Live Active security incident? Get immediate response
MITRE ATT&CK® ICS Asset

A0006: Data Historian

Data historians, or historian, are systems used to collect and store data, including telemetry, events, alerts, and alarms about the operational process and supporting devices. The historian typically utilizes a database to store this data, and commonly provide tools and interfaces to support the analysis of the data. Data historians are often used to support various engineering or business analysis functions and therefore commonly needs access from the corporate network. Data historians often work in a hierarchical paradigm where lower/site level historians collect and store data which is then aggregated into a site/plant level historian. Therefore, data historians often have remote services that can be accessed externally from the ICS network. Many data historian vendors have designed their software to securely transfer data between the ICS and business networks instead of requiring business systems to access the data historian in the ICS network directly.

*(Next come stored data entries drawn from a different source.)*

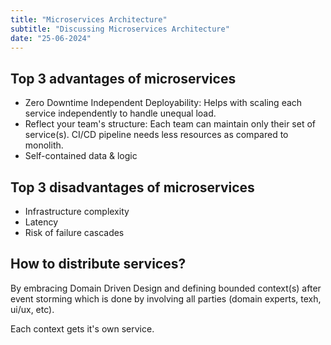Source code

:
 ```yaml
---
title: "Microservices Architecture"
subtitle: "Discussing Microservices Architecture"
date: "25-06-2024"
---
```


## Top 3 advantages of microservices

- Zero Downtime Independent Deployability: Helps with scaling each service independently to handle unequal load.
- Reflect your team's structure: Each team can maintain only their set of service(s). CI/CD pipeline needs less resources as compared to monolith.
- Self-contained data & logic

## Top 3 disadvantages of microservices

- Infrastructure complexity
- Latency
- Risk of failure cascades

## How to distribute services?

By embracing Domain Driven Design and defining bounded context(s) after event storming which is done by involving all parties (domain experts, texh, ui/ux, etc).

Each context gets it's own service.
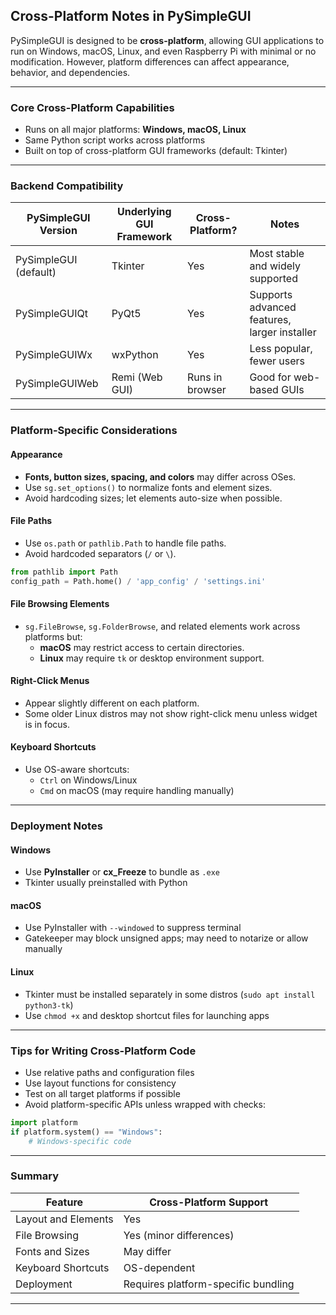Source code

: ## Cross-Platform Notes in PySimpleGUI

PySimpleGUI is designed to be **cross-platform**, allowing GUI applications to run on Windows, macOS, Linux, and even Raspberry Pi with minimal or no modification. However, platform differences can affect appearance, behavior, and dependencies.

---

### Core Cross-Platform Capabilities

- Runs on all major platforms: **Windows, macOS, Linux**
- Same Python script works across platforms
- Built on top of cross-platform GUI frameworks (default: Tkinter)

---

### Backend Compatibility

| PySimpleGUI Version | Underlying GUI Framework | Cross-Platform? | Notes                                      |
|----------------------|--------------------------|------------------|---------------------------------------------|
| PySimpleGUI (default) | Tkinter                  | Yes              | Most stable and widely supported            |
| PySimpleGUIQt         | PyQt5                    | Yes              | Supports advanced features, larger installer|
| PySimpleGUIWx         | wxPython                 | Yes              | Less popular, fewer users                   |
| PySimpleGUIWeb        | Remi (Web GUI)           | Runs in browser  | Good for web-based GUIs                     |

---

### Platform-Specific Considerations

#### Appearance

- **Fonts, button sizes, spacing, and colors** may differ across OSes.
- Use `sg.set_options()` to normalize fonts and element sizes.
- Avoid hardcoding sizes; let elements auto-size when possible.

#### File Paths

- Use `os.path` or `pathlib.Path` to handle file paths.
- Avoid hardcoded separators (`/` or `\`).
```python
from pathlib import Path
config_path = Path.home() / 'app_config' / 'settings.ini'
```

#### File Browsing Elements

- `sg.FileBrowse`, `sg.FolderBrowse`, and related elements work across platforms but:
  - **macOS** may restrict access to certain directories.
  - **Linux** may require `tk` or desktop environment support.

#### Right-Click Menus

- Appear slightly different on each platform.
- Some older Linux distros may not show right-click menu unless widget is in focus.

#### Keyboard Shortcuts

- Use OS-aware shortcuts:
  - `Ctrl` on Windows/Linux
  - `Cmd` on macOS (may require handling manually)

---

### Deployment Notes

#### Windows

- Use **PyInstaller** or **cx_Freeze** to bundle as `.exe`
- Tkinter usually preinstalled with Python

#### macOS

- Use PyInstaller with `--windowed` to suppress terminal
- Gatekeeper may block unsigned apps; may need to notarize or allow manually

#### Linux

- Tkinter must be installed separately in some distros (`sudo apt install python3-tk`)
- Use `chmod +x` and desktop shortcut files for launching apps

---

### Tips for Writing Cross-Platform Code

- Use relative paths and configuration files
- Use layout functions for consistency
- Test on all target platforms if possible
- Avoid platform-specific APIs unless wrapped with checks:
```python
import platform
if platform.system() == "Windows":
    # Windows-specific code
```

---

### Summary

| Feature            | Cross-Platform Support |
|--------------------|------------------------|
| Layout and Elements| Yes                    |
| File Browsing      | Yes (minor differences)|
| Fonts and Sizes    | May differ             |
| Keyboard Shortcuts | OS-dependent           |
| Deployment         | Requires platform-specific bundling |

---
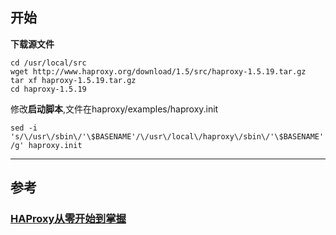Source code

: ## 开始
**下载源文件**
```
cd /usr/local/src
wget http://www.haproxy.org/download/1.5/src/haproxy-1.5.19.tar.gz
tar xf haproxy-1.5.19.tar.gz
cd haproxy-1.5.19
```

修改**启动脚本**,文件在haproxy/examples/haproxy.init

`sed -i 's/\/usr\/sbin\/'\$BASENAME'/\/usr\/local\/haproxy\/sbin\/'\$BASENAME'/g' haproxy.init`

---------
## 参考
### [HAProxy从零开始到掌握](http://www.jianshu.com/p/c9f6d55288c0)
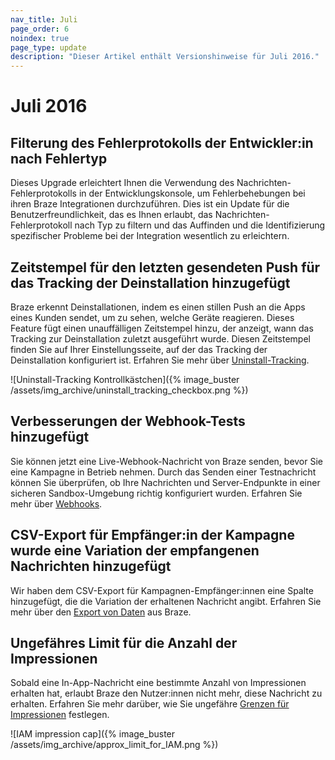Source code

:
 ```yaml
---
nav_title: Juli
page_order: 6
noindex: true
page_type: update
description: "Dieser Artikel enthält Versionshinweise für Juli 2016."
---
```


# Juli 2016

## Filterung des Fehlerprotokolls der Entwickler:in nach Fehlertyp

Dieses Upgrade erleichtert Ihnen die Verwendung des Nachrichten-Fehlerprotokolls in der Entwicklungskonsole, um Fehlerbehebungen bei ihren Braze Integrationen durchzuführen. Dies ist ein Update für die Benutzerfreundlichkeit, das es Ihnen erlaubt, das Nachrichten-Fehlerprotokoll nach Typ zu filtern und das Auffinden und die Identifizierung spezifischer Probleme bei der Integration wesentlich zu erleichtern.

## Zeitstempel für den letzten gesendeten Push für das Tracking der Deinstallation hinzugefügt

Braze erkennt Deinstallationen, indem es einen stillen Push an die Apps eines Kunden sendet, um zu sehen, welche Geräte reagieren. Dieses Feature fügt einen unauffälligen Zeitstempel hinzu, der anzeigt, wann das Tracking zur Deinstallation zuletzt ausgeführt wurde. Diesen Zeitstempel finden Sie auf Ihrer Einstellungsseite, auf der das Tracking der Deinstallation konfiguriert ist. Erfahren Sie mehr über [Uninstall-Tracking]({{site.baseurl}}/user_guide/analytics/tracking/uninstall_tracking).

![Uninstall-Tracking Kontrollkästchen]({% image_buster /assets/img_archive/uninstall_tracking_checkbox.png %})

## Verbesserungen der Webhook-Tests hinzugefügt

Sie können jetzt eine Live-Webhook-Nachricht von Braze senden, bevor Sie eine Kampagne in Betrieb nehmen. Durch das Senden einer Testnachricht können Sie überprüfen, ob Ihre Nachrichten und Server-Endpunkte in einer sicheren Sandbox-Umgebung richtig konfiguriert wurden. Erfahren Sie mehr über [Webhooks]({{site.baseurl}}/user_guide/message_building_by_channel/webhooks/creating_a_webhook/#creating-a-webhook).

## CSV-Export für Empfänger:in der Kampagne wurde eine Variation der empfangenen Nachrichten hinzugefügt

Wir haben dem CSV-Export für Kampagnen-Empfänger:innen eine Spalte hinzugefügt, die die Variation der erhaltenen Nachricht angibt. Erfahren Sie mehr über den [Export von Daten]({{site.baseurl}}/user_guide/data/export_braze_data/) aus Braze.

## Ungefähres Limit für die Anzahl der Impressionen

Sobald eine In-App-Nachricht eine bestimmte Anzahl von Impressionen erhalten hat, erlaubt Braze den Nutzer:innen nicht mehr, diese Nachricht zu erhalten. Erfahren Sie mehr darüber, wie Sie ungefähre [Grenzen für Impressionen]({{site.baseurl}}/user_guide/engagement_tools/campaigns/testing_and_more/rate-limiting/#setting-a-max-impression-cap) festlegen.

![IAM impression cap]({% image_buster /assets/img_archive/approx_limit_for_IAM.png %})

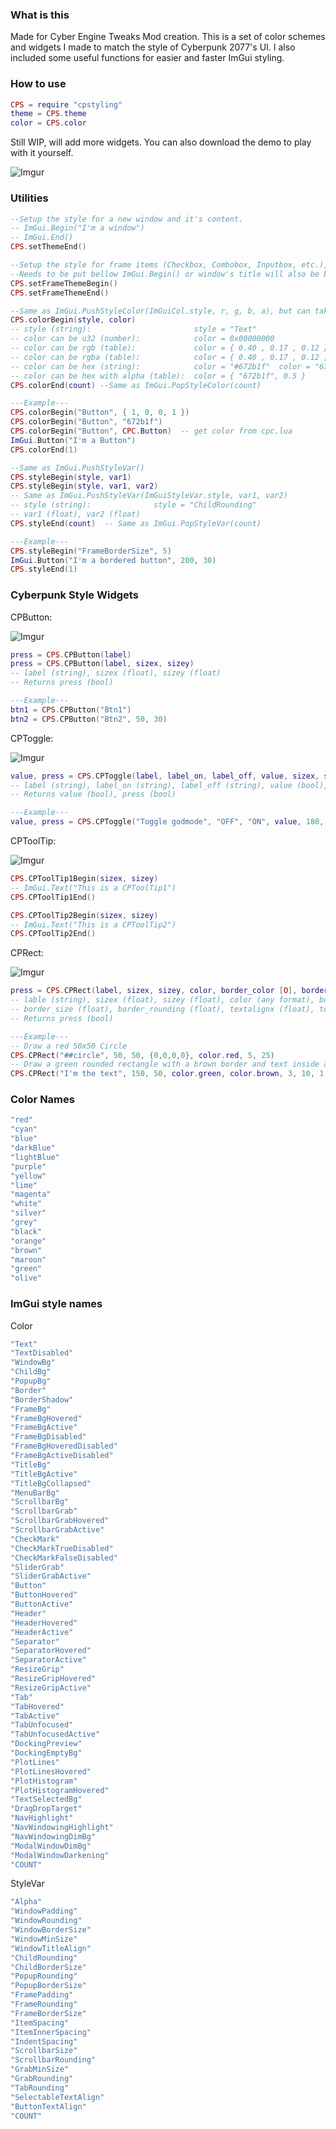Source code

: ### What is this
Made for Cyber Engine Tweaks Mod creation.
This is a set of color schemes and widgets I made to match the style of Cyberpunk 2077's UI.
I also included some useful functions for easier and faster ImGui styling.

### How to use
```lua
CPS = require "cpstyling"
theme = CPS.theme
color = CPS.color
```
Still WIP, will add more widgets. You can also download the demo to play with it yourself.

![Imgur](https://i.imgur.com/fe3cd4w.png)

### Utilities
```lua
--Setup the style for a new window and it's content.
-- ImGui.Begin("I'm a window")
-- ImGui.End()
CPS.setThemeEnd()

--Setup the style for frame items (Checkbox, Combobox, Inputbox, etc.),
--Needs to be put bellow ImGui.Begin() or window's title will also be bordered.
CPS.setFrameThemeBegin()
CPS.setFrameThemeEnd()

--Same as ImGui.PushStyleColor(ImGuiCol.style, r, g, b, a), but can take any color format.
CPS.colorBegin(style, color)
-- style (string):                       style = "Text"
-- color can be u32 (number):            color = 0x00000000
-- color can be rgb (table):             color = { 0.40 , 0.17 , 0.12 }
-- color can be rgba (table):            color = { 0.40 , 0.17 , 0.12 , 0.5 }
-- color can be hex (string):            color = "#672b1f"  color = "672b1f"
-- color can be hex with alpha (table):  color = { "672b1f", 0.5 }
CPS.colorEnd(count) --Same as ImGui.PopStyleColor(count)

---Example---
CPS.colorBegin("Button", { 1, 0, 0, 1 })
CPS.colorBegin("Button", "672b1f")
CPS.colorBegin("Button", CPC.Button)  -- get color from cpc.lua
ImGui.Button("I'm a Button")
CPS.colorEnd(1)

--Same as ImGui.PushStyleVar()
CPS.styleBegin(style, var1)
CPS.styleBegin(style, var1, var2)
-- Same as ImGui.PushStyleVar(ImGuiStyleVar.style, var1, var2)
-- style (string):              style = "ChildRounding"
-- var1 (float), var2 (float)
CPS.styleEnd(count)  -- Same as ImGui.PopStyleVar(count)

---Example---
CPS.styleBegin("FrameBorderSize", 5)
ImGui.Button("I'm a bordered button", 200, 30)
CPS.styleEnd(1)
```
### Cyberpunk Style Widgets

CPButton:

![Imgur](https://i.imgur.com/4neA19J.gif)
```lua
press = CPS.CPButton(label)
press = CPS.CPButton(label, sizex, sizey)
-- label (string), sizex (float), sizey (float)
-- Returns press (bool)

---Example---
btn1 = CPS.CPButton("Btn1")
btn2 = CPS.CPButton("Btn2", 50, 30)
```
CPToggle:

![Imgur](https://i.imgur.com/gTwpaLY.gif)
```lua
value, press = CPS.CPToggle(label, label_on, label_off, value, sizex, sizey)
-- label (string), label_on (string), label_off (string), value (bool), sizex (float), sizey (float)
-- Returns value (bool), press (bool)

---Example---
value, press = CPS.CPToggle("Toggle godmode", "OFF", "ON", value, 180, 0)
```
CPToolTip:

![Imgur](https://i.imgur.com/i467ORZ.gif)
```lua
CPS.CPToolTip1Begin(sizex, sizey)
-- ImGui.Text("This is a CPToolTip1")
CPS.CPToolTip1End()

CPS.CPToolTip2Begin(sizex, sizey)
-- ImGui.Text("This is a CPToolTip2")
CPS.CPToolTip2End()
```
CPRect:

![Imgur](https://i.imgur.com/M5FHWtb.png)
```lua
press = CPS.CPRect(label, sizex, sizey, color, border_color [O], border_size [O], border_rounding [O], textalignx [O], textaligny [O])
-- lable (string), sizex (float), sizey (float), color (any format), border_color (any format)
-- border_size (float), border_rounding (float), textalignx (float), textaligny (float)
-- Returns press (bool)

---Example---
-- Draw a red 50x50 Circle
CPS.CPRect("##circle", 50, 50, {0,0,0,0}, color.red, 5, 25)
-- Draw a green rounded rectangle with a brown border and text inside aligned to the right. 
CPS.CPRect("I'm the text", 150, 50, color.green, color.brown, 3, 10, 1, 0.5)
```

### Color Names
```lua
"red"
"cyan"
"blue"
"darkBlue"
"lightBlue"
"purple"
"yellow"
"lime"
"magenta"
"white"
"silver"
"grey"
"black"
"orange"
"brown"
"maroon"
"green"
"olive"
```


### ImGui style names
Color
```lua
"Text"
"TextDisabled"
"WindowBg"
"ChildBg"
"PopupBg"
"Border"
"BorderShadow"
"FrameBg"
"FrameBgHovered"
"FrameBgActive"
"FrameBgDisabled"
"FrameBgHoveredDisabled"
"FrameBgActiveDisabled"
"TitleBg"
"TitleBgActive"
"TitleBgCollapsed"
"MenuBarBg"
"ScrollbarBg"
"ScrollbarGrab"
"ScrollbarGrabHovered"
"ScrollbarGrabActive"
"CheckMark"
"CheckMarkTrueDisabled"
"CheckMarkFalseDisabled"
"SliderGrab"
"SliderGrabActive"
"Button"
"ButtonHovered"
"ButtonActive"
"Header"
"HeaderHovered"
"HeaderActive"
"Separator"
"SeparatorHovered"
"SeparatorActive"
"ResizeGrip"
"ResizeGripHovered"
"ResizeGripActive"
"Tab"
"TabHovered"
"TabActive"
"TabUnfocused"
"TabUnfocusedActive"
"DockingPreview"
"DockingEmptyBg"
"PlotLines"
"PlotLinesHovered"
"PlotHistogram"
"PlotHistogramHovered"
"TextSelectedBg"
"DragDropTarget"
"NavHighlight"
"NavWindowingHighlight"
"NavWindowingDimBg"
"ModalWindowDimBg"
"ModalWindowDarkening"
"COUNT"
```

StyleVar
```lua
"Alpha"
"WindowPadding"
"WindowRounding"
"WindowBorderSize"
"WindowMinSize"
"WindowTitleAlign"
"ChildRounding"
"ChildBorderSize"
"PopupRounding"
"PopupBorderSize"
"FramePadding"
"FrameRounding"
"FrameBorderSize"
"ItemSpacing"
"ItemInnerSpacing"
"IndentSpacing"
"ScrollbarSize"
"ScrollbarRounding"
"GrabMinSize"
"GrabRounding"
"TabRounding"
"SelectableTextAlign"
"ButtonTextAlign"
"COUNT"
```

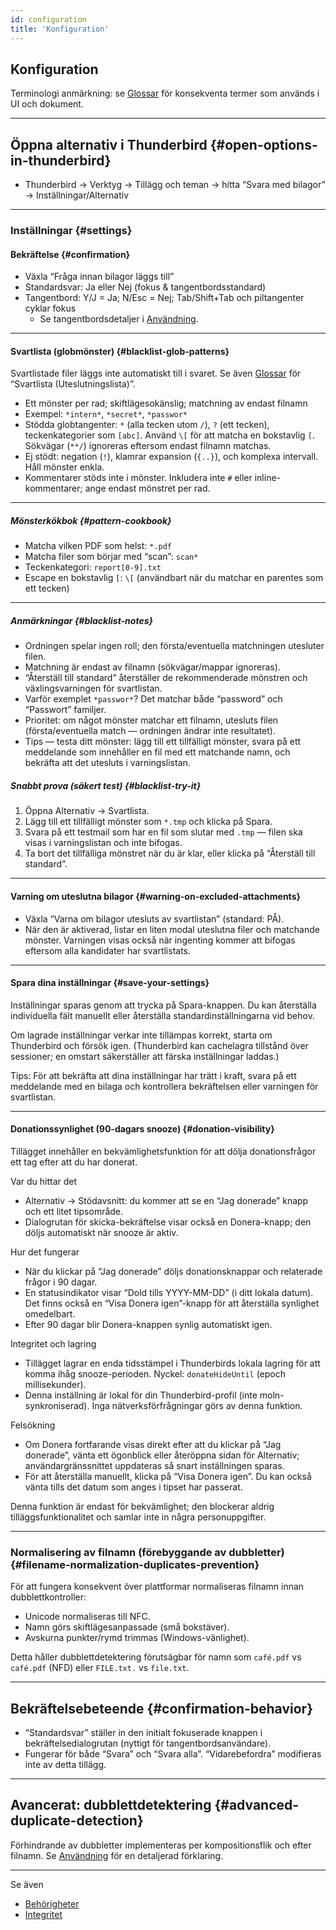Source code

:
 ```yaml
---
id: configuration
title: 'Konfiguration'
---
```


## Konfiguration

Terminologi anmärkning: se [Glossar](glossary) för konsekventa termer som används i UI och dokument.

---

## Öppna alternativ i Thunderbird {#open-options-in-thunderbird}

- Thunderbird → Verktyg → Tillägg och teman → hitta “Svara med bilagor” → Inställningar/Alternativ

---

### Inställningar {#settings}

#### Bekräftelse {#confirmation}

- Växla “Fråga innan bilagor läggs till”
- Standardsvar: Ja eller Nej (fokus & tangentbordsstandard)
- Tangentbord: Y/J = Ja; N/Esc = Nej; Tab/Shift+Tab och piltangenter cyklar fokus
  - Se tangentbordsdetaljer i [Användning](usage#keyboard-shortcuts).

---

#### Svartlista (globmönster) {#blacklist-glob-patterns}

Svartlistade filer läggs inte automatiskt till i svaret. Se även [Glossar](glossary) för “Svartlista (Uteslutningslista)”.

- Ett mönster per rad; skiftlägesokänslig; matchning av endast filnamn
- Exempel: `*intern*`, `*secret*`, `*passwor*`
- Stödda globtangenter: `*` (alla tecken utom `/`), `?` (ett tecken), teckenkategorier som `[abc]`. Använd `\[` för att matcha en bokstavlig `[`. Sökvägar (`**/`) ignoreras eftersom endast filnamn matchas.
- Ej stödt: negation (`!`), klamrar expansion (`{..}`), och komplexa intervall. Håll mönster enkla.
- Kommentarer stöds inte i mönster. Inkludera inte `#` eller inline-kommentarer; ange endast mönstret per rad.

---

##### Mönsterkökbok {#pattern-cookbook}

- Matcha vilken PDF som helst: `*.pdf`
- Matcha filer som börjar med “scan”: `scan*`
- Teckenkategori: `report[0-9].txt`
- Escape en bokstavlig `[`: `\[` (användbart när du matchar en parentes som ett tecken)

---

##### Anmärkningar {#blacklist-notes}

- Ordningen spelar ingen roll; den första/eventuella matchningen utesluter filen.
- Matchning är endast av filnamn (sökvägar/mappar ignoreras).
- “Återställ till standard” återställer de rekommenderade mönstren och växlingsvarningen för svartlistan.
- Varför exemplet `*passwor*`? Det matchar både “password” och “Passwort” familjer.
- Prioritet: om något mönster matchar ett filnamn, utesluts filen (första/eventuella match — ordningen ändrar inte resultatet).
- Tips — testa ditt mönster: lägg till ett tillfälligt mönster, svara på ett meddelande som innehåller en fil med ett matchande namn, och bekräfta att det utesluts i varningslistan.

##### Snabbt prova (säkert test) {#blacklist-try-it}

1. Öppna Alternativ → Svartlista.
2. Lägg till ett tillfälligt mönster som `*.tmp` och klicka på Spara.
3. Svara på ett testmail som har en fil som slutar med `.tmp` — filen ska visas i varningslistan och inte bifogas.
4. Ta bort det tillfälliga mönstret när du är klar, eller klicka på “Återställ till standard”.

---

#### Varning om uteslutna bilagor {#warning-on-excluded-attachments}

- Växla “Varna om bilagor utesluts av svartlistan” (standard: PÅ).
- När den är aktiverad, listar en liten modal uteslutna filer och matchande mönster. Varningen visas också när ingenting kommer att bifogas eftersom alla kandidater har
  svartlistats.

---

#### Spara dina inställningar {#save-your-settings}

Inställningar sparas genom att trycka på Spara-knappen. Du kan återställa individuella fält manuellt eller återställa standardinställningarna vid behov.

Om lagrade inställningar verkar inte tillämpas korrekt, starta om Thunderbird och försök igen. (Thunderbird kan cachelagra tillstånd över sessioner; en omstart säkerställer att färska inställningar laddas.)

Tips: För att bekräfta att dina inställningar har trätt i kraft, svara på ett meddelande med en bilaga och kontrollera bekräftelsen eller varningen för svartlistan.

---

#### Donationssynlighet (90-dagars snooze) {#donation-visibility}

Tillägget innehåller en bekvämlighetsfunktion för att dölja donationsfrågor ett tag efter att du har donerat.

Var du hittar det

- Alternativ → Stödavsnitt: du kommer att se en “Jag donerade” knapp och ett litet tipsområde.
- Dialogrutan för skicka-bekräftelse visar också en Donera-knapp; den döljs automatiskt när snooze är aktiv.

Hur det fungerar

- När du klickar på “Jag donerade” döljs donationsknappar och relaterade frågor i 90 dagar.
- En statusindikator visar “Dold tills YYYY-MM-DD” (i ditt lokala datum). Det finns också en “Visa Donera igen”-knapp för att återställa synlighet omedelbart.
- Efter 90 dagar blir Donera-knappen synlig automatiskt igen.

Integritet och lagring

- Tillägget lagrar en enda tidsstämpel i Thunderbirds lokala lagring för att komma ihåg snooze-perioden. Nyckel: `donateHideUntil` (epoch millisekunder).
- Denna inställning är lokal för din Thunderbird-profil (inte moln-synkroniserad). Inga nätverksförfrågningar görs av denna funktion.

Felsökning

- Om Donera fortfarande visas direkt efter att du klickar på “Jag donerade”, vänta ett ögonblick eller återöppna sidan för Alternativ; användargränssnittet uppdateras så snart inställningen sparas.
- För att återställa manuellt, klicka på “Visa Donera igen”. Du kan också vänta tills det datum som anges i tipset har passerat.

Denna funktion är endast för bekvämlighet; den blockerar aldrig tilläggsfunktionalitet och samlar inte in några personuppgifter.

---

### Normalisering av filnamn (förebyggande av dubbletter) {#filename-normalization-duplicates-prevention}

För att fungera konsekvent över plattformar normaliseras filnamn innan dubblettkontroller:

- Unicode normaliseras till NFC.
- Namn görs skiftlägesanpassade (små bokstäver).
- Avskurna punkter/rymd trimmas (Windows-vänlighet).

Detta håller dubblettdetektering förutsägbar för namn som `café.pdf` vs `café.pdf` (NFD) eller `FILE.txt.` vs `file.txt`.

---

## Bekräftelsebeteende {#confirmation-behavior}

- “Standardsvar” ställer in den initialt fokuserade knappen i bekräftelsedialogrutan (nyttigt för tangentbordsanvändare).
- Fungerar för både “Svara” och “Svara alla”. “Vidarebefordra” modifieras inte av detta tillägg.

---

## Avancerat: dubblettdetektering {#advanced-duplicate-detection}

Förhindrande av dubbletter implementeras per kompositionsflik och efter filnamn. Se [Användning](usage#behavior-details) för en detaljerad förklaring.

---

Se även

- [Behörigheter](permissions)
- [Integritet](privacy)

ICSA0006ICS AssetObject v2.1 Modified
Glexia's Take

Analyst context for executives and security teams

Analyst confidence High

A data historian is often the bridge between operational process data and business or engineering analysis. That makes it important beyond “just another OT server”: it may hold telemetry, events, alerts, alarms, and process history, and it commonly needs some form of corporate-network access or data transfer path. If poorly governed, it can become a place to observe process state, collect sensitive operational information, or disrupt the availability and integrity of data that operators and business teams rely on.

Executive priority

Treat historians as high-value ICS assets because they connect operational visibility with business use cases. Leaders should ask whether historian access paths between ICS and corporate networks are explicitly designed, documented, monitored, and justified; whether remote services are limited to approved use; and whether the organization can prove who accessed historian data, from where, and for what purpose. This matters for operational resilience, audit evidence, incident scoping, and cyber-physical risk decisions when process telemetry or alarms are part of safety, reliability, or production workflows.

Technical view

For SOC, detection engineering, and IR teams, validate visibility around Windows, Linux, and embedded historian deployments and the network paths that aggregate lower/site-level historians into plant or site historians. Relationship context shows this asset can be targeted by process-state monitoring, automated collection, information repository collection, remote services, CLI/GUI access, discovery, port/broadcast/multicast scanning, network sniffing, adversary-in-the-middle activity, valid accounts, scripting, masquerading, rootkits, data destruction, denial of service, and restart/shutdown behavior. Because MITRE provides no official detection guidance for this asset, local baselines are essential: normal historian queries, approved engineering/business analytics jobs, expected data-transfer services, and sanctioned remote access should be clearly distinguishable from unusual enumeration, bulk access, administrative sessions, or destructive changes.

Likely telemetry

  • Historian application logs, database access logs, query history, export activity, and alarm/event access records
  • Authentication and authorization logs for users, service accounts, remote services, and corporate-to-ICS access paths
  • Windows and Linux endpoint telemetry: process execution, command-line use, scripting activity, service changes, file creation/deletion, and system restart/shutdown events
  • Network flow and packet metadata between lower/site historians, plant/site historians, ICS segments, and corporate network consumers
  • Remote access, GUI, VPN/Citrix or other external remote service session logs where applicable

Detection direction

  • Start with an approved communications map: which systems may query, administer, replicate, or receive data from each historian tier.
  • Baseline normal business analytics, engineering analysis, vendor transfer tools, and scheduled aggregation jobs to reduce false positives from legitimate high-volume historian access.
  • Tune for unusual access patterns: new source hosts, new accounts, off-hours sessions, unexpected remote services, abnormal query/export volume, or access to process-state data outside known workflows.
  • Correlate endpoint and network signals: CLI/GUI sessions, scripting, native API activity, file changes, and remote sessions should be reviewed alongside historian queries and network discovery.
  • Watch for discovery around historian assets, including port scans, broadcast discovery, multicast discovery, network connection enumeration, and sniffing-related indicators where sensors support it.

Mitigation priorities

  • Inventory historians, their operating platforms, tiers, databases, interfaces, remote services, and approved corporate-network dependencies.
  • Prefer controlled historian data-transfer architectures over broad direct corporate access to historians inside the ICS network, consistent with the asset description.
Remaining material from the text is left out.